DATA FOR PROCESSING:
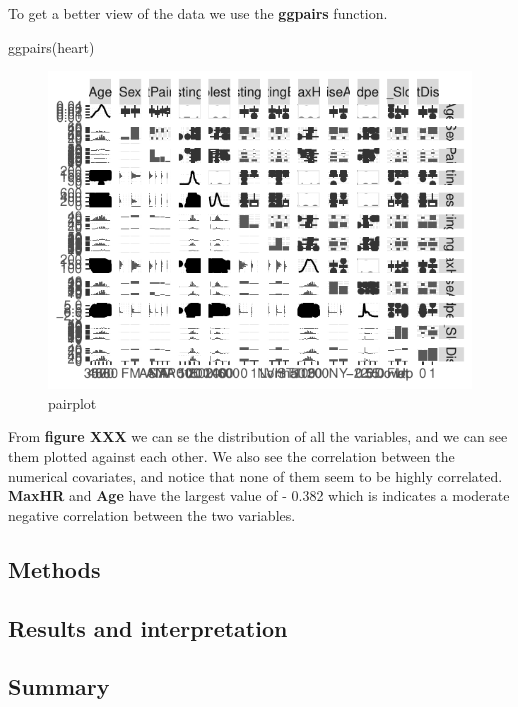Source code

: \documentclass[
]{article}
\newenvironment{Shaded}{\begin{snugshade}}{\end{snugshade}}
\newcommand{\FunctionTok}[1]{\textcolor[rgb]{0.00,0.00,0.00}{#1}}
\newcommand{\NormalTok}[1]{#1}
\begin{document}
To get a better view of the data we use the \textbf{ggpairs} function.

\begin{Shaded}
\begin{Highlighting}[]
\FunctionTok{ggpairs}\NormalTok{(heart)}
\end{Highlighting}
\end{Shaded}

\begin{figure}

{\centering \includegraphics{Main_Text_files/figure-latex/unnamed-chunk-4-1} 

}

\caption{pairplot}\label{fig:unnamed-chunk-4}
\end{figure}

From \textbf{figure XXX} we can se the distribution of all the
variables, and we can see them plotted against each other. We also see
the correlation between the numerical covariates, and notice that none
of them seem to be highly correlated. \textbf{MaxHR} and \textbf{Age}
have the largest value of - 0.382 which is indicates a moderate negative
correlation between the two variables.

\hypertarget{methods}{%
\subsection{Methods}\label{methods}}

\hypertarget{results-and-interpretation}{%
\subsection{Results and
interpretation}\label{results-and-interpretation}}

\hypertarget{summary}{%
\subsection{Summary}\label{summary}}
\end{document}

==

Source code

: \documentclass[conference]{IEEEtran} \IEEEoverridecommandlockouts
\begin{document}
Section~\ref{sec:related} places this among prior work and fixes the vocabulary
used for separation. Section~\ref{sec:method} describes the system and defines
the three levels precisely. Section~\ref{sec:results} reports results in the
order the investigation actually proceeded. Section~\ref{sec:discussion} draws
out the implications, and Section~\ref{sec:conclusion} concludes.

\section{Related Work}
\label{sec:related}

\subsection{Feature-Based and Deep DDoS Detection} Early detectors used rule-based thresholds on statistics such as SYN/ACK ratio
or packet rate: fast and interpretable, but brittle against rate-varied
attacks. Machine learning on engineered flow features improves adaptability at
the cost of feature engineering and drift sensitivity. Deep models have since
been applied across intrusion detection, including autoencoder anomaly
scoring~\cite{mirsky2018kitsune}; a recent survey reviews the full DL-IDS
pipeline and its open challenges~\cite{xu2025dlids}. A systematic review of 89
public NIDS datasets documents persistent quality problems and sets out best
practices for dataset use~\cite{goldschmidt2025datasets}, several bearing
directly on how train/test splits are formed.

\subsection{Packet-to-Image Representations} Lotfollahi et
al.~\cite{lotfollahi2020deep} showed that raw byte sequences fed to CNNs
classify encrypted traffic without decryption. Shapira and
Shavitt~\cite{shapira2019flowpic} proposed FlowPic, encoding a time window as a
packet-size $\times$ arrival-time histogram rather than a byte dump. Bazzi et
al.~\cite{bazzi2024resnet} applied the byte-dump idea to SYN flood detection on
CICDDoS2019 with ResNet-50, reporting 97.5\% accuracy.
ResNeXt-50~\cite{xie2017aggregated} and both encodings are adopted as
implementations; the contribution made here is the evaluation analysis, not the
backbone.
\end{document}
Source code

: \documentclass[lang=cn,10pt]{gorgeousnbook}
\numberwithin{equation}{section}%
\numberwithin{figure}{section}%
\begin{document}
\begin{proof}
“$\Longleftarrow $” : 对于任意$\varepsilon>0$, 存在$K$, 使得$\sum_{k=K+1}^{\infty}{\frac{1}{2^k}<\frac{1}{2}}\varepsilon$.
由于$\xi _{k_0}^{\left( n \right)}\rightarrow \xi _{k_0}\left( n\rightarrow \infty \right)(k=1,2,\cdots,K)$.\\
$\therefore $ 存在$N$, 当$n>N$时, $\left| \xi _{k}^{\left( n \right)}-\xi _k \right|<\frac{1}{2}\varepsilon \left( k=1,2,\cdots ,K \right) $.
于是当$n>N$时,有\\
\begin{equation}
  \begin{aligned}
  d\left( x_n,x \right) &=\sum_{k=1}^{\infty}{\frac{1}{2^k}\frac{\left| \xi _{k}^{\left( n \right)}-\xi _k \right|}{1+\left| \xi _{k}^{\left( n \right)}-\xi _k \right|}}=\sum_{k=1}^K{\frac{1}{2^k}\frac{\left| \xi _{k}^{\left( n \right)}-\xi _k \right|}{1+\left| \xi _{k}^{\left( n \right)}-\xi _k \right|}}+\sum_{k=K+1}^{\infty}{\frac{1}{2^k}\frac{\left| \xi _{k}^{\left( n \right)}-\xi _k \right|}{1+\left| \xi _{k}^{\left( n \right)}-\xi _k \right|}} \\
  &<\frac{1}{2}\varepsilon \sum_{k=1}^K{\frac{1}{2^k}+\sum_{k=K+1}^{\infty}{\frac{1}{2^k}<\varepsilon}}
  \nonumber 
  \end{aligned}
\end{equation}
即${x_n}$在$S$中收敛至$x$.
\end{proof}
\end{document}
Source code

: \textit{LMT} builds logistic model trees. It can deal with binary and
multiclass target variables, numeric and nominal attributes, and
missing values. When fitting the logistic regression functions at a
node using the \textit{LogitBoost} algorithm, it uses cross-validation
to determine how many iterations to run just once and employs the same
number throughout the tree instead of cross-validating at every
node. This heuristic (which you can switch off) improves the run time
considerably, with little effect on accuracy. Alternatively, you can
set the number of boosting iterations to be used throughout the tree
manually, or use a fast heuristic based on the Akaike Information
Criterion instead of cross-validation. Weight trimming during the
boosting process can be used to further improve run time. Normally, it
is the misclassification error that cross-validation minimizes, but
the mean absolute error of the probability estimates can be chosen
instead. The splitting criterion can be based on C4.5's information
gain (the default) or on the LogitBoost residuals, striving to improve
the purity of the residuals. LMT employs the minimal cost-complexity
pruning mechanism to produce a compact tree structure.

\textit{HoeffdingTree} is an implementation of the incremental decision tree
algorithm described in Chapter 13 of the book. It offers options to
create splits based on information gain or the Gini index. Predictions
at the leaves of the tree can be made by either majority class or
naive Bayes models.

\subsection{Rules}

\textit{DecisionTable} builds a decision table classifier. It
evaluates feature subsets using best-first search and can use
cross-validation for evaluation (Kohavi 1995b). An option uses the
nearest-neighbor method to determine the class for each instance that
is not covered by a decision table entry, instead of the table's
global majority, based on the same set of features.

THE TASK:
Within the listing above, filter for lines holding the string "documentclass" and copy each one.

FINISHED EXERCISE:
: \documentclass[
: \documentclass[conference]{IEEEtran} \IEEEoverridecommandlockouts
: \documentclass[lang=cn,10pt]{gorgeousnbook}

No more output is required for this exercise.